Abstract

The clarification of complete cell lineages, which are produced by specific stem cells, is fundamental for understanding mechanisms, controlling the generation of cell diversity and patterning in an emerging tissue. In the developing Central Nervous System (CNS) of Drosophila, neural stem cells (neuroblasts) exhibit two periods of proliferation: During embryogenesis they produce primary lineages, which form the larval CNS. After a phase of mitotic quiescence, a subpopulation of them resumes proliferation in the larva to give rise to secondary lineages that build up the CNS of the adult fly. Within the ventral nerve cord (VNC) detailed descriptions exist for both primary and secondary lineages. However, while primary lineages have been linked to identified neuroblasts, the assignment of secondary lineages has so far been hampered by technical limitations. Therefore, primary and secondary neural lineages co-existed as isolated model systems. Here we provide the missing link between the two systems for all lineages in the thoracic and abdominal neuromeres.

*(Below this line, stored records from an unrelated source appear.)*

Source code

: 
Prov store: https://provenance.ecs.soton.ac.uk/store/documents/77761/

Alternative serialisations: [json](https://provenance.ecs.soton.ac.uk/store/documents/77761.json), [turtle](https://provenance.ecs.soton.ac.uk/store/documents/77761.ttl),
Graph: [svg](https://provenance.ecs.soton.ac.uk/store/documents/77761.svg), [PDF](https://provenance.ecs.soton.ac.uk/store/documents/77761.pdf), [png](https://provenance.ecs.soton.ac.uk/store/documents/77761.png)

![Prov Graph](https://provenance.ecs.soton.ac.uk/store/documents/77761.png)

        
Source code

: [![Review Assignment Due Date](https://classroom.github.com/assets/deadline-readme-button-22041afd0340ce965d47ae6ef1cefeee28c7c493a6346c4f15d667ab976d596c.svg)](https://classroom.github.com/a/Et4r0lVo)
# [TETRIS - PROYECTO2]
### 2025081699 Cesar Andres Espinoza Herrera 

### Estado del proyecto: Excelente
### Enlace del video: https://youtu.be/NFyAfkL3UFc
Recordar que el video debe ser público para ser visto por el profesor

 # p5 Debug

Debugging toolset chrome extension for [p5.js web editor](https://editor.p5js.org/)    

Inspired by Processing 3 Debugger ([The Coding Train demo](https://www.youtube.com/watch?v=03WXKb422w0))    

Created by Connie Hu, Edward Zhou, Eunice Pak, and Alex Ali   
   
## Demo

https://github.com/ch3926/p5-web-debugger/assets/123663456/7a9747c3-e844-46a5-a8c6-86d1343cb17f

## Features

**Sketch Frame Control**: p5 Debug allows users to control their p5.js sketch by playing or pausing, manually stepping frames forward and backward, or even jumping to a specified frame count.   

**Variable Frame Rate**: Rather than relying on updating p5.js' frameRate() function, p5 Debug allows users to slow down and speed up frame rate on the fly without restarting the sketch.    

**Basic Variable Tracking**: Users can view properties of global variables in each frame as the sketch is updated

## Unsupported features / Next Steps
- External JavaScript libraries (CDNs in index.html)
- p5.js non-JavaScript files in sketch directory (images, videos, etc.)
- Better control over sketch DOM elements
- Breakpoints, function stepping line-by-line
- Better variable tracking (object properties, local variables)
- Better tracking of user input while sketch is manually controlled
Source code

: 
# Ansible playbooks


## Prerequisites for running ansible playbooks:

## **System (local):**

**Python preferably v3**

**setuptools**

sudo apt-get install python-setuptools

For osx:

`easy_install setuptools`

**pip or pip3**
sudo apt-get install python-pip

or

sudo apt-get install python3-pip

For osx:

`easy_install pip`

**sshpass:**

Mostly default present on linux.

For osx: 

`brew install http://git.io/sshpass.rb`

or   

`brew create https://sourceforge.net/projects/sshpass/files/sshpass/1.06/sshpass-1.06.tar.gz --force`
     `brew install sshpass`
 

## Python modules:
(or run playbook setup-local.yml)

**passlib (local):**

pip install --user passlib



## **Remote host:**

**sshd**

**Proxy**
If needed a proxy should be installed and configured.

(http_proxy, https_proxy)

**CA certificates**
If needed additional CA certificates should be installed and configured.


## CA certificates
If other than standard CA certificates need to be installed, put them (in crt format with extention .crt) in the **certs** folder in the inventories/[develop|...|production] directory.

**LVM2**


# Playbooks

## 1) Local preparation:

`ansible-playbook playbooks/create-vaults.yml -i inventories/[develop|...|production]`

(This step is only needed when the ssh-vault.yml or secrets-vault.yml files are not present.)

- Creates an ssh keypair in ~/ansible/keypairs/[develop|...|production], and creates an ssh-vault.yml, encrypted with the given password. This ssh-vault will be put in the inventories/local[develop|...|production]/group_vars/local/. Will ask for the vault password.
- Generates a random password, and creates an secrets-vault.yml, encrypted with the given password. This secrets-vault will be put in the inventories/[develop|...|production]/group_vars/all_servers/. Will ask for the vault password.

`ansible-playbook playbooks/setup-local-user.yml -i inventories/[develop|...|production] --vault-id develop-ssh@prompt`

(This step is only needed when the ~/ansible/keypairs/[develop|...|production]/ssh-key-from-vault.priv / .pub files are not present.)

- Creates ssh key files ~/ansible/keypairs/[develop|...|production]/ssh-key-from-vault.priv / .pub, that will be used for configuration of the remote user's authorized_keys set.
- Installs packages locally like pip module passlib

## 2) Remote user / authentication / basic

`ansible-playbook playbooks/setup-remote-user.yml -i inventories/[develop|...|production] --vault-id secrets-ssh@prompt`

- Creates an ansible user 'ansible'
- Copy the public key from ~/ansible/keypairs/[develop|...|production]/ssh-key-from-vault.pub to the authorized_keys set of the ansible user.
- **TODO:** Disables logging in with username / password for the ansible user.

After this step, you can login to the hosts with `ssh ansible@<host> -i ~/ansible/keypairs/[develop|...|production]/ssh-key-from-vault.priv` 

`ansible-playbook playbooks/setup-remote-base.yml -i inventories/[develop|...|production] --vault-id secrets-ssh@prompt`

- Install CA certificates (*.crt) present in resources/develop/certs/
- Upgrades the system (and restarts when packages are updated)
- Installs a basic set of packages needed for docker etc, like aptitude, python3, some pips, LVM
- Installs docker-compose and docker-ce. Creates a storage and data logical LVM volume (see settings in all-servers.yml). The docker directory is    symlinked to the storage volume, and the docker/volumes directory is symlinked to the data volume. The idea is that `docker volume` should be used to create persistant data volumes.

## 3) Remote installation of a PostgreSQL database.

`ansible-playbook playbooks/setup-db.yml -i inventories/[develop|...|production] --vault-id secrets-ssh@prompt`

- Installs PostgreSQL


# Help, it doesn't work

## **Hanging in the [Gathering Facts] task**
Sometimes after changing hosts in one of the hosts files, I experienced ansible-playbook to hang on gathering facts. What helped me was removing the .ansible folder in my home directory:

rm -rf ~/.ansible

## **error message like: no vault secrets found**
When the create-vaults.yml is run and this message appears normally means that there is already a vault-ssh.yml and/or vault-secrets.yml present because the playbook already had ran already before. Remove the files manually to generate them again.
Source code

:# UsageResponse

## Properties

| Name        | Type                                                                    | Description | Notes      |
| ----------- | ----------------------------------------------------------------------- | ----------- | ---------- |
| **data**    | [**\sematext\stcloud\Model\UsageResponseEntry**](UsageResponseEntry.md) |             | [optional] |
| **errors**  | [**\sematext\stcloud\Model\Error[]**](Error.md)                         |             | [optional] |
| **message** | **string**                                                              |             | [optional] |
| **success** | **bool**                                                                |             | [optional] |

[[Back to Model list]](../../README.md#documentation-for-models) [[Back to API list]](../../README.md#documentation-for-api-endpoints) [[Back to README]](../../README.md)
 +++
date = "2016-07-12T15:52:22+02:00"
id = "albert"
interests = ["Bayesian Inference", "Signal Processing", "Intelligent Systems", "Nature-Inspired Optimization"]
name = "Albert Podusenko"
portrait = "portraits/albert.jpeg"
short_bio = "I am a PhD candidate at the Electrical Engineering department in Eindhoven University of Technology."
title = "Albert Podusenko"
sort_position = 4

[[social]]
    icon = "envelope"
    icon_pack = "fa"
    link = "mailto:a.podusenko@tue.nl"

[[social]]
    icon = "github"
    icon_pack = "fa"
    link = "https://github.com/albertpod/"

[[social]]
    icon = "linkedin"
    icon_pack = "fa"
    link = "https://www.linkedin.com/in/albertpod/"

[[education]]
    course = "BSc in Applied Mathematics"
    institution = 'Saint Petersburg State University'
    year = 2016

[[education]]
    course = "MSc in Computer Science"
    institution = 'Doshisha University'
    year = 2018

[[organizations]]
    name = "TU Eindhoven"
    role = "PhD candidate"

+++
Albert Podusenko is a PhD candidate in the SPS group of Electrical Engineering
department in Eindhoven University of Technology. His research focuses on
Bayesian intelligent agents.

Using the Flybow technique, embryonic neuroblasts were identified by their characteristic and unique lineages in the living embryo and their further development was traced into the late larval stage. This comprehensive analysis provides the first complete view of which embryonic neuroblasts are postembryonically reactivated along the anterior/posterior-axis of the VNC, and reveals the relationship between projection patterns of primary and secondary sublineages.

Highlights

  • Neural stem cells give rise to typical sets of daughter cells, known as lineages or cell clones, which often comprise many different cell types

  • The strategy we designed for direct tracing of all embryonic neural cell lineages in the ventral nerve cord (VNC) into the late third larval instar requires their in vivo-identification in the embryo (Fig. 1A,B)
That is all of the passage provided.